SEBASTIAN MARQUEZ^*, PILAR CRESPO^*, VALERIA CARLINI^*,2, EDUARDO GARBARINO-PICO^*, RUBEN BALER, BEATRIZ L. CAPUTTO^* and MARIO E. GUIDO^*,3

^* CIQUIBIC, Departamento de Química Biológica, Facultad de Ciencias Químicas, Universidad Nacional de Córdoba, 5000 Córdoba, Argentina; and
Unit on Temporal Gene Expression, Laboratory of Cellular and Molecular Regulation, National Institute of Mental Health, National Institutes of Health, Bethesda, Maryland, USA

³Correspondence: CIQUIBIC, Departamento de Química Biológica, Facultad de Ciencias Químicas, Universidad Nacional de Córdoba, Ciudad Universitaria, 5000 Córdoba, Argentina. E-mail: mguido{at}dqb.fcq.unc.edu.ar

SPECIFIC AIMS

We investigated temporal regulation of the biosynthesis of phospholipids in cultures of NIH 3T3 cells and of other fibroblasts (C57BL/6J and CLOCK/CLOCK) grown to confluence and synchronized by a 2 h 50% horse serum shock. We also looked at the expression of the clock gene Per1 at the level of mRNA and protein under these conditions and examined its potential participation in regulation of oscillatory behavior of metabolism of phospholipids.

PRINCIPAL FINDINGS

1. Daily variation in the labeling of NIH 3T3 phospholipids
We examined the incorporation of ³²P-orthophosphate and ³H-glycerol into total phospholipids in cultures of quiescent NIH 3T3 cells after a 2 h serum shock and at different times from 0 to 62 h. The results show that there was a daily fluctuation in the biosynthesis of phospholipids of these cells treated with a high concentration of serum as indexed by the incorporation of ³²P-orthophosphate (P<0.000001 by ANOVA) (Fig. 1 A) or of ³H-glycerol (P<0.0000001 by ANOVA) into total phospholipids. Levels of ³²P-phospholipids rapidly increased during the first half an hour of serum treatment and substantially decreased 1 h later. Then, levels peaked again 5 h after the beginning of the serum shock and remained elevated for several hours, decreasing to basal levels at 29 h (Fig. 1A ). This variation was observed during the following day with the lowest levels of labeling at 58 h, exhibiting a period close to 29 h. A significant daily variation in the phospholipid labeling was also seen in the control cultures of NIH 3T3 cells treated only with a medium (DMEM) exchange at least during the first cycle. However, an overall activation of the phospholipid biosynthesis by serum stimulation was observed as compared with levels of lipid labeling in controls.
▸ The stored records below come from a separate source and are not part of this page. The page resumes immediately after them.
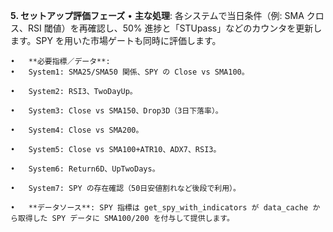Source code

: **5. セットアップ評価フェーズ**
	•	**主な処理**: 各システムで当日条件（例: SMA クロス、RSI 閾値）を再確認し、50% 進捗と「STUpass」などのカウンタを更新します。SPY を用いた市場ゲートも同時に評価します。

	•	**必要指標／データ**:
	•	System1: SMA25/SMA50 関係、SPY の Close vs SMA100。

	•	System2: RSI3、TwoDayUp。

	•	System3: Close vs SMA150、Drop3D（3日下落率）。

	•	System4: Close vs SMA200。

	•	System5: Close vs SMA100+ATR10、ADX7、RSI3。

	•	System6: Return6D、UpTwoDays。

	•	System7: SPY の存在確認（50日安値割れなど後段で利用）。

	•	**データソース**: SPY 指標は get_spy_with_indicators が data_cache から取得した SPY データに SMA100/200 を付与して提供します。
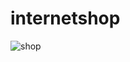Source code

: # internetshop
![shop](https://f.hubspotusercontent20.net/hubfs/2829524/FONDO%20BLOG%20H%20GRANDE-4.jpg)
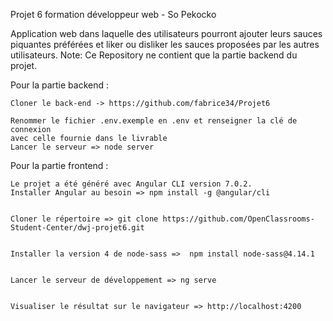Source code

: Projet 6 formation développeur web - So Pekocko


Application web dans laquelle des utilisateurs 
pourront ajouter leurs sauces piquantes préférées 
et liker ou disliker les sauces proposées par les autres utilisateurs.
Note: Ce Repository ne contient que la partie backend du projet.



Pour la partie backend :


    Cloner le back-end -> https://github.com/fabrice34/Projet6 
    
    Renommer le fichier .env.exemple en .env et renseigner la clé de connexion 
    avec celle fournie dans le livrable
    Lancer le serveur => node server

Pour la partie frontend :


    Le projet a été généré avec Angular CLI version 7.0.2.
    Installer Angular au besoin => npm install -g @angular/cli
    
    
    Cloner le répertoire => git clone https://github.com/OpenClassrooms-Student-Center/dwj-projet6.git
    
    
    Installer la version 4 de node-sass =>  npm install node-sass@4.14.1
    
    
    Lancer le serveur de développement => ng serve
    
    
    Visualiser le résultat sur le navigateur => http://localhost:4200
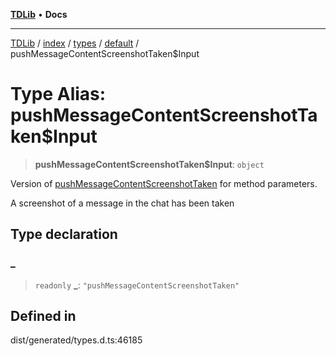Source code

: [**TDLib**](../../../../../../README.md) • **Docs**

***

[TDLib](../../../../../../modules.md) / [index](../../../../../README.md) / [types](../../../README.md) / [default](../README.md) / pushMessageContentScreenshotTaken$Input

# Type Alias: pushMessageContentScreenshotTaken$Input

> **pushMessageContentScreenshotTaken$Input**: `object`

Version of [pushMessageContentScreenshotTaken](pushMessageContentScreenshotTaken.md) for method parameters.

A screenshot of a message in the chat has been taken

## Type declaration

### \_

> `readonly` **\_**: `"pushMessageContentScreenshotTaken"`

## Defined in

dist/generated/types.d.ts:46185
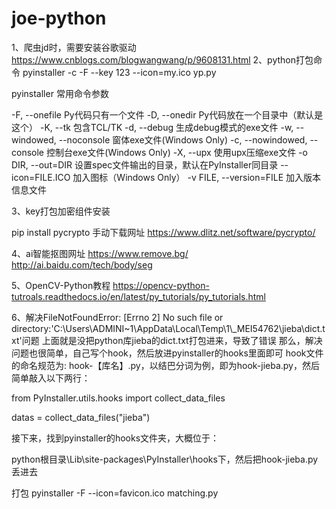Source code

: # joe-python

1、爬虫jd时，需要安装谷歌驱动
https://www.cnblogs.com/blogwangwang/p/9608131.html
2、python打包命令
pyinstaller -c -F --key 123 --icon=my.ico yp.py

pyinstaller 常用命令参数

-F, --onefile Py代码只有一个文件
-D, --onedir Py代码放在一个目录中（默认是这个）
-K, --tk 包含TCL/TK
-d, --debug 生成debug模式的exe文件
-w, --windowed, --noconsole 窗体exe文件(Windows Only)
-c, --nowindowed, --console 控制台exe文件(Windows Only)
-X, --upx 使用upx压缩exe文件
-o DIR, --out=DIR 设置spec文件输出的目录，默认在PyInstaller同目录
--icon=FILE.ICO  加入图标（Windows Only）
-v FILE, --version=FILE 加入版本信息文件

3、key打包加密组件安装

pip install pycrypto
手动下载网址
https://www.dlitz.net/software/pycrypto/

4、ai智能抠图网址
https://www.remove.bg/
http://ai.baidu.com/tech/body/seg

5、OpenCV-Python教程
https://opencv-python-tutroals.readthedocs.io/en/latest/py_tutorials/py_tutorials.html

6、解决FileNotFoundError: [Errno 2] No such file or directory:'C:\\Users\\ADMINI~1\\AppData\\Local\\Temp\\1\\_MEI54762\\jieba\\dict.txt'问题
上面就是没把python库jieba的dict.txt打包进来，导致了错误 那么，解决问题也很简单，自己写个hook，然后放进pyinstaller的hooks里面即可
hook文件的命名规范为: hook-【库名】.py，以结巴分词为例，即为hook-jieba.py，然后简单敲入以下两行：

from PyInstaller.utils.hooks import collect_data_files

datas = collect_data_files("jieba")

接下来，找到pyinstaller的hooks文件夹，大概位于：

python根目录\Lib\site-packages\PyInstaller\hooks下，然后把hook-jieba.py丢进去

打包 pyinstaller -F --icon=favicon.ico matching.py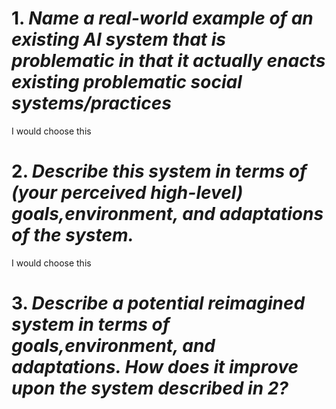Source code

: # 1. _Name a real-world example of an existing AI system that is problematic in that it actually enacts existing problematic social systems/practices_

I would choose this

# 2. _Describe this system in terms of (your perceived high-level) **goals**,**environment**, and **adaptations** of the system._

I would choose this

# 3. _Describe a potential reimagined system in terms of **goals**,**environment**, and **adaptations**. How does it improve upon the system described in 2?_
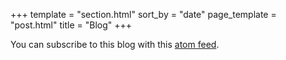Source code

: +++
template = "section.html"
sort_by = "date"
page_template = "post.html"
title = "Blog"
+++

You can subscribe to this blog with this [atom feed](/atom.xml).
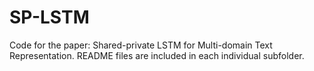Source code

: # SP-LSTM

Code for the paper: Shared-private LSTM for Multi-domain Text Representation. README files are included in each individual subfolder.
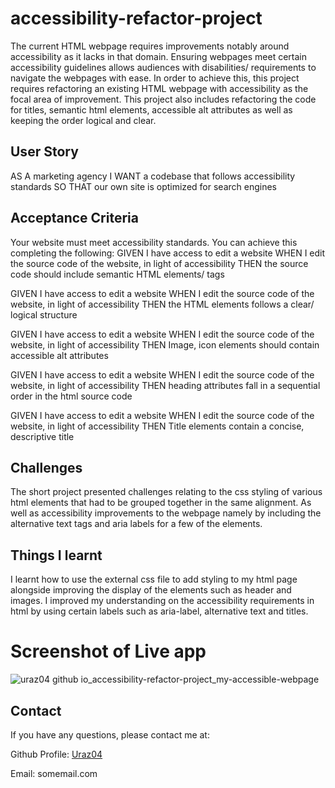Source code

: # accessibility-refactor-project
The current HTML webpage requires improvements notably around accessibility as it lacks in that domain. Ensuring webpages meet certain accessibility guidelines allows audiences with disabilities/ requirements to navigate the webpages with ease. In order to achieve this, this project requires refactoring an existing HTML webpage with accessibility as the focal area of improvement. This project also includes refactoring the code for titles, semantic html elements, accessible alt attributes as well as keeping the order logical and clear. 

## User Story

AS A marketing agency
I WANT a codebase that follows accessibility standards
SO THAT our own site is optimized for search engines

## Acceptance Criteria
Your website must meet accessibility standards. You can achieve this completing the following:
GIVEN I have access to edit a website
WHEN I edit the source code of the website, in light of accessibility
THEN the source code should include semantic HTML elements/ tags

GIVEN I have access to edit a website
WHEN I edit the source code of the website, in light of accessibility
THEN the HTML elements follows a clear/ logical structure

GIVEN I have access to edit a website
WHEN I edit the source code of the website, in light of accessibility
THEN Image, icon elements should contain accessible alt attributes

GIVEN I have access to edit a website
WHEN I edit the source code of the website, in light of accessibility
THEN heading attributes fall in a sequential order in the html source code

GIVEN I have access to edit a website
WHEN I edit the source code of the website, in light of accessibility
THEN Title elements contain a concise, descriptive title

## Challenges
The short project presented challenges relating to the css styling of various html elements that had to be grouped together in the same alignment. As well as accessibility improvements to the webpage namely by including the alternative text tags and aria labels for a few of the elements. 

## Things I learnt
I learnt how to use the external css file to add styling to my html page alongside improving the display of the elements such as header and images. I improved my understanding on the accessibility requirements in html by using certain labels such as aria-label, alternative text and titles. 

# Screenshot of Live app
![uraz04 github io_accessibility-refactor-project_my-accessible-webpage](https://user-images.githubusercontent.com/69035726/197650283-e2b03840-94b6-440c-a682-f31d00c16be1.png)

## Contact
If you have any questions, please contact me at: 
 
  Github Profile: [Uraz04](https://github.com/Uraz04/accessibility-refactor-project)  

  Email: somemail.com
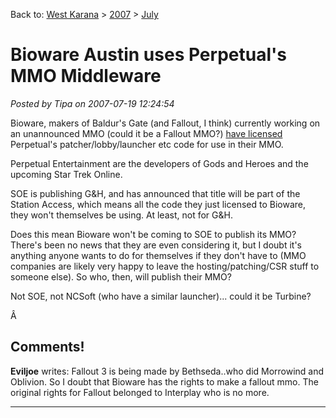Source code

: Back to: [West Karana](/posts/westkarana.md) > [2007](/posts/2007/westkarana.md) > [July](./westkarana.md)
# Bioware Austin uses Perpetual's MMO Middleware

*Posted by Tipa on 2007-07-19 12:24:54*

Bioware, makers of Baldur's Gate (and Fallout, I think) currently working on an unannounced MMO (could it be a Fallout MMO?) [have licensed](http://www.developmag.com/news/28158/Another-tech-buy-for-BioWare) Perpetual's patcher/lobby/launcher etc code for use in their MMO.

Perpetual Entertainment are the developers of Gods and Heroes and the upcoming Star Trek Online.

SOE is publishing G&H, and has announced that title will be part of the Station Access, which means all the code they just licensed to Bioware, they won't themselves be using. At least, not for G&H.

Does this mean Bioware won't be coming to SOE to publish its MMO? There's been no news that they are even considering it, but I doubt it's anything anyone wants to do for themselves if they don't have to (MMO companies are likely very happy to leave the hosting/patching/CSR stuff to someone else). So who, then, will publish their MMO?

Not SOE, not NCSoft (who have a similar launcher)... could it be Turbine?

Â 
## Comments!

**Eviljoe** writes: Fallout 3 is being made by Bethseda..who did Morrowind and Oblivion. So I doubt that Bioware has the rights to make a fallout mmo. The original rights for Fallout belonged to Interplay who is no more.

---

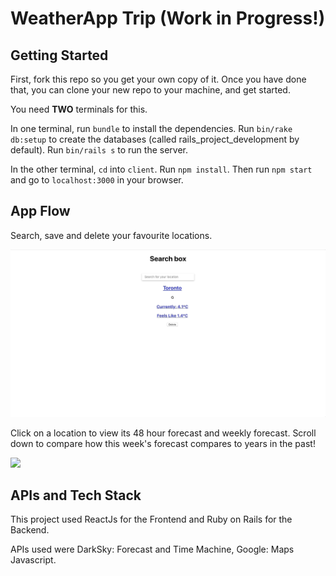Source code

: # WeatherApp Trip (Work in Progress!)

## Getting Started
First, fork this repo so you get your own copy of it. Once you have done that, you can clone your new repo to your machine, and get started.

You need **TWO** terminals for this.

In one terminal, run `bundle` to install the dependencies. Run `bin/rake db:setup` to create the databases (called rails_project_development by default). Run `bin/rails s` to run the server.

In the other terminal, `cd` into `client`. Run `npm install`. Then run `npm start` and go to `localhost:3000` in your browser.

## App Flow
Search, save and delete your favourite locations.

![](Weather1.gif)

Click on a location to view its 48 hour forecast and weekly forecast. 
Scroll down to compare how this week's forecast compares to years in the past!

![](Weather2.gif)

## APIs and Tech Stack
This project used ReactJs for the Frontend and Ruby on Rails for the Backend.

APIs used were DarkSky: Forecast and Time Machine, Google: Maps Javascript.
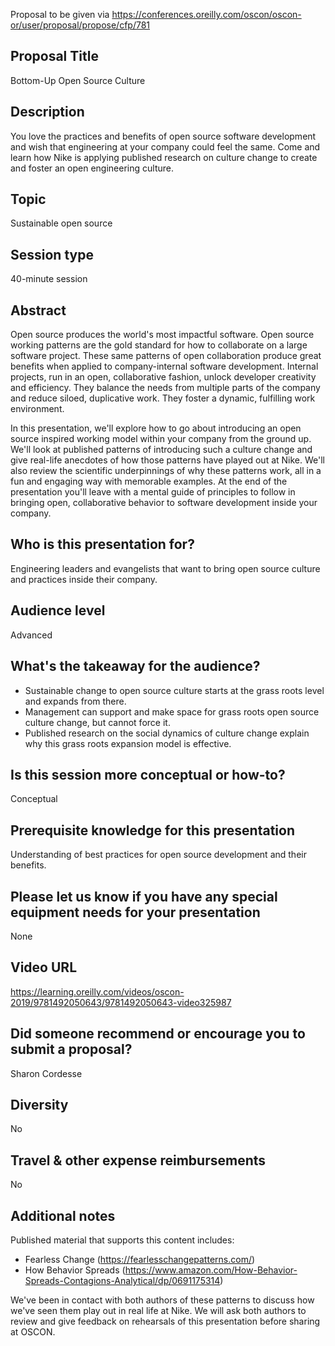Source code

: Proposal to be given via https://conferences.oreilly.com/oscon/oscon-or/user/proposal/propose/cfp/781

## Proposal Title
Bottom-Up Open Source Culture

## Description

You love the practices and benefits of open source software development and wish that engineering at your company could feel the same.
Come and learn how Nike is applying published research on culture change to create and foster an open engineering culture.

## Topic
Sustainable open source

## Session type
40-minute session

## Abstract

Open source produces the world's most impactful software.
Open source working patterns are the gold standard for how to collaborate on a large software project.
These same patterns of open collaboration produce great benefits when applied to company-internal software development.
Internal projects, run in an open, collaborative fashion, unlock developer creativity and efficiency.
They balance the needs from multiple parts of the company and reduce siloed, duplicative work.
They foster a dynamic, fulfilling work environment.

In this presentation, we'll explore how to go about introducing an open source inspired working model within your company from the ground up.
We'll look at published patterns of introducing such a culture change and give real-life anecdotes of how those patterns have played out at Nike.
We'll also review the scientific underpinnings of why these patterns work, all in a fun and engaging way with memorable examples.
At the end of the presentation you'll leave with a mental guide of principles to follow in bringing open, collaborative behavior to software development inside your company.

## Who is this presentation for?

Engineering leaders and evangelists that want to bring open source culture and practices inside their company.

## Audience level

Advanced

## What's the takeaway for the audience?

* Sustainable change to open source culture starts at the grass roots level and expands from there.
* Management can support and make space for grass roots open source culture change, but cannot force it.
* Published research on the social dynamics of culture change explain why this grass roots expansion model is effective.

## Is this session more conceptual or how-to?

Conceptual

## Prerequisite knowledge for this presentation

Understanding of best practices for open source development and their benefits.

## Please let us know if you have any special equipment needs for your presentation

None

## Video URL
https://learning.oreilly.com/videos/oscon-2019/9781492050643/9781492050643-video325987

## Did someone recommend or encourage you to submit a proposal?
Sharon Cordesse

## Diversity
No

## Travel & other expense reimbursements
No

## Additional notes
Published material that supports this content includes:
* Fearless Change (https://fearlesschangepatterns.com/)
* How Behavior Spreads (https://www.amazon.com/How-Behavior-Spreads-Contagions-Analytical/dp/0691175314)

We've been in contact with both authors of these patterns to discuss how we've seen them play out in real life at Nike.
We will ask both authors to review and give feedback on rehearsals of this presentation before sharing at OSCON.
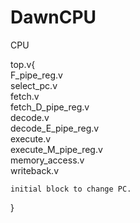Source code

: # DawnCPU  
CPU  
  
top.v{  
    F_pipe_reg.v  
    select_pc.v  
    fetch.v  
    fetch_D_pipe_reg.v  
    decode.v  
    decode_E_pipe_reg.v  
    execute.v  
    execute_M_pipe_reg.v  
    memory_access.v  
    writeback.v  
  
    initial block to change PC.  
}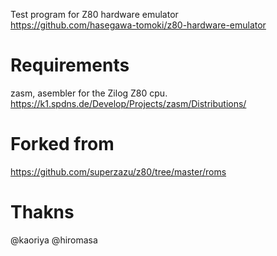 Test program for Z80 hardware emulator  
https://github.com/hasegawa-tomoki/z80-hardware-emulator

# Requirements

zasm, asembler for the Zilog Z80 cpu.  
https://k1.spdns.de/Develop/Projects/zasm/Distributions/

# Forked from

https://github.com/superzazu/z80/tree/master/roms

# Thakns

@kaoriya
@hiromasa

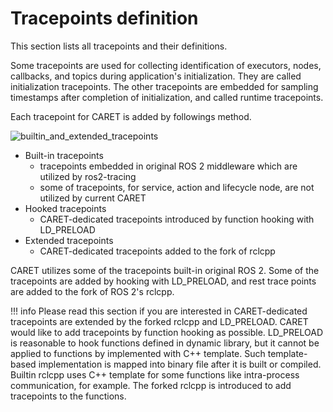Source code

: # Tracepoints definition

This section lists all tracepoints and their definitions.

Some tracepoints are used for collecting identification of executors, nodes, callbacks, and topics during application's initialization.
They are called initialization tracepoints. The other tracepoints are embedded for sampling timestamps after completion of initialization, and called runtime tracepoints.

Each tracepoint for CARET is added by followings method.

![builtin_and_extended_tracepoints](../../imgs/builtin_and_extended_trace_points.drawio.png)

- Built-in tracepoints
  - tracepoints embedded in original ROS 2 middleware which are utilized by ros2-tracing
  - some of tracepoints, for service, action and lifecycle node, are not utilized by current CARET
- Hooked tracepoints
  - CARET-dedicated tracepoints introduced by function hooking with LD_PRELOAD
- Extended tracepoints
  - CARET-dedicated tracepoints added to the fork of rclcpp

CARET utilizes some of the tracepoints built-in original ROS 2.
Some of the tracepoints are added by hooking with LD_PRELOAD, and rest trace points are added to the fork of ROS 2's rclcpp.

<prettier-ignore-start>
!!! info
    Please read this section if you are interested in CARET-dedicated tracepoints are extended by the forked rclcpp and LD_PRELOAD. CARET would like to add tracepoints by function hooking as possible. LD_PRELOAD is reasonable to hook functions defined in dynamic library, but it cannot be applied to functions by implemented with C++ template. Such template-based implementation is mapped into binary file after it is built or compiled. Builtin rclcpp uses C++ template for some functions like intra-process communication, for example. The forked rclcpp is introduced to add tracepoints to the functions.
<prettier-ignore-end>
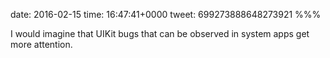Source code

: date: 2016-02-15
time: 16:47:41+0000
tweet: 699273888648273921
%%%

I would imagine that UIKit bugs that can be observed in system apps get more attention.
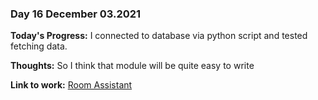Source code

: ### Day 16 December 03.2021

**Today's Progress:** I connected to database via python script and tested fetching data.

**Thoughts:** So I think that module will be quite easy to write

**Link to work:** [Room Assistant](https://github.com/Pablo203/RoomAssistant/)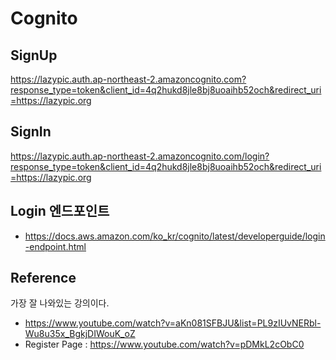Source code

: # Cognito

## SignUp
https://lazypic.auth.ap-northeast-2.amazoncognito.com?response_type=token&client_id=4q2hukd8jle8bj8uoaihb52och&redirect_uri=https://lazypic.org

## SignIn
https://lazypic.auth.ap-northeast-2.amazoncognito.com/login?response_type=token&client_id=4q2hukd8jle8bj8uoaihb52och&redirect_uri=https://lazypic.org

## Login 엔드포인트
- https://docs.aws.amazon.com/ko_kr/cognito/latest/developerguide/login-endpoint.html

## Reference
가장 잘 나와있는 강의이다.
- https://www.youtube.com/watch?v=aKn081SFBJU&list=PL9zIUvNERbl-Wu8u35x_BgkjDIWouK_oZ
- Register Page : https://www.youtube.com/watch?v=pDMkL2cObC0
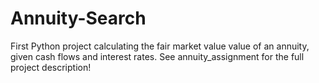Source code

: # Annuity-Search
First Python project calculating the fair market value value of an annuity, given cash flows and interest rates. See annuity_assignment for the full project description!
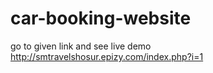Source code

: # car-booking-website

go to given link and see live demo
http://smtravelshosur.epizy.com/index.php?i=1
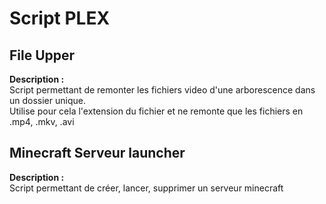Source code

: # Script PLEX

## File Upper

**Description :**  
Script permettant de remonter les fichiers video d'une arborescence dans un dossier unique.  
Utilise pour cela l'extension du fichier et ne remonte que les fichiers en .mp4, .mkv, .avi

## Minecraft Serveur launcher

**Description :**  
Script permettant de créer, lancer, supprimer un serveur minecraft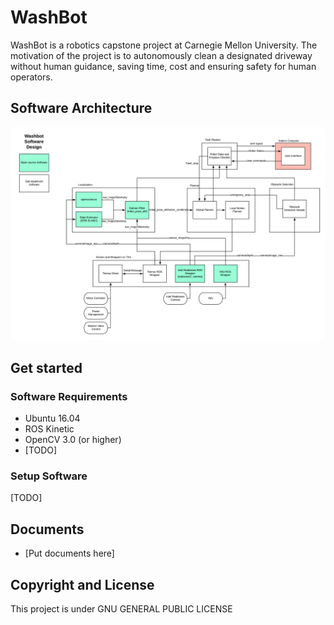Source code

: # WashBot
WashBot is a robotics capstone project at Carnegie Mellon University. The motivation of the project is to autonomously clean a designated driveway without human guidance, saving time, cost and ensuring safety for human operators.

## Software Architecture
![software architecture](./docs/images/overall_design.png)

## Get started
### Software Requirements
* Ubuntu 16.04
* ROS Kinetic
* OpenCV 3.0 (or higher)
* [TODO]

### Setup Software
[TODO]

## Documents
* [Put documents here]

## Copyright and License
This project is under GNU GENERAL PUBLIC LICENSE

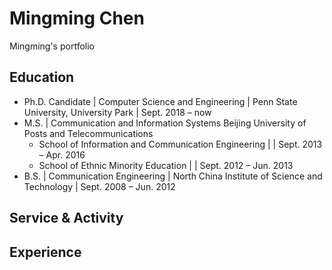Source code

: # Mingming Chen
Mingming's portfolio
## Education
- Ph.D. Candidate | Computer Science and Engineering      |     Penn State University, University Park        |              Sept. 2018 – now
- M.S. | Communication and Information Systems   Beijing University of Posts and Telecommunications 
  - School of Information and Communication Engineering                |             |                                         Sept. 2013 – Apr. 2016
  - School of Ethnic Minority Education                                |            |      	                                  Sept. 2012 – Jun. 2013
- B.S. | Communication Engineering                   |      North China Institute of Science and Technology |           Sept. 2008 – Jun. 2012
## Service & Activity


## Experience
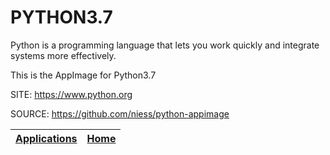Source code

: # PYTHON3.7

 Python is a programming language that lets you work quickly and integrate systems more effectively.
 
 This is the AppImage for Python3.7
 
 SITE: https://www.python.org

 SOURCE: https://github.com/niess/python-appimage

 | [Applications](https://portable-linux-apps.github.io/apps.html) | [Home](https://portable-linux-apps.github.io)
 | --- | --- |
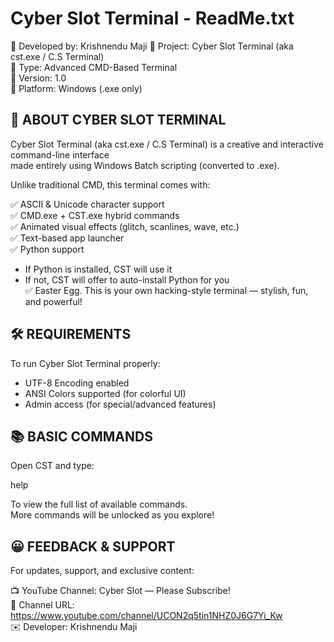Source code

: Cyber Slot Terminal - ReadMe.txt
=================================

🔷 Developed by: Krishnendu Maji
🔷 Project: Cyber Slot Terminal (aka cst.exe / C.S Terminal)  
🔷 Type: Advanced CMD-Based Terminal  
🔷 Version: 1.0  
🔷 Platform: Windows (.exe only)  

📌 ABOUT CYBER SLOT TERMINAL
-----------------------------
Cyber Slot Terminal (aka cst.exe / C.S Terminal) is a creative and interactive command-line interface  
made entirely using Windows Batch scripting (converted to .exe).

Unlike traditional CMD, this terminal comes with:

✅ ASCII & Unicode character support  
✅ CMD.exe + CST.exe hybrid commands  
✅ Animated visual effects (glitch, scanlines, wave, etc.)  
✅ Text-based app launcher  
✅ Python support  
   - If Python is installed, CST will use it  
   - If not, CST will offer to auto-install Python for you  
✅ Easter Egg.
This is your own hacking-style terminal — stylish, fun, and powerful!


🛠️ REQUIREMENTS
----------------
To run Cyber Slot Terminal properly:

- UTF-8 Encoding enabled  
- ANSI Colors supported (for colorful UI)  
- Admin access (for special/advanced features)  


📚 BASIC COMMANDS
------------------
Open CST and type:

help  

To view the full list of available commands.  
More commands will be unlocked as you explore!


😀 FEEDBACK & SUPPORT
----------------------
For updates, support, and exclusive content:

📺 YouTube Channel: Cyber Slot — Please Subscribe!  
🔗 Channel URL: https://www.youtube.com/channel/UCON2q5tin1NHZ0J6G7Yi_Kw  
✉️ Developer: Krishnendu Maji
View larger version (29K): [in this window] [in a new window]   Figure 1. A) Daily variation of the 32P-phospholipid labeling of NIH 3T3 fibroblasts grown to confluence with 5% fetal calf serum and subjected to a 2 h 50% horse serum shock (time 0). Cells were given a 30 min labeling pulse of 32P at different times along 60 h after treatment. A daily variation was observed in the incorporation of 32P into total phospholipids with a period close to 29 h and the lowest levels of labeling observed at 29 and 58 h after treatment (F=6,84; P<0.000001 by ANOVA). B) Circadian oscillation of Per1 mRNA expression in NIH 3T3 cells after the serum shock as shown in A and assessed by in situ hybridization. A daily variation was observed in levels of Per1 mRNA (P<0.0000001 by ANOVA) with the highest levels within the first minutes (30 min) and at 27 and 54 h after serum shock.

The oscillation described in the labeling of total phospholipids was accompanied by similar changes in all individual lipid species labeled. Phosphatidylinositol (PI) accounted for the species with the highest ratio of ³²P incorporation at all times examined, followed by considerable levels of phosphatidylglycerol (PG)/phosphatidylethanolamine (PE), phosphatidic acid (PA), phosphatidylcholine (PC), lyso-derivatives and phosphoinositides. Moreover, similar labeling patterns were observed at phases examined between both the control and shock-treated cultures. PC, PG/PE, PI and PA were lipid species with the highest ratio of precursor incorporation after ³H-glycerol administration, with slight differences in the labeling patterns of glycerophospholipids among phases examined and conditions.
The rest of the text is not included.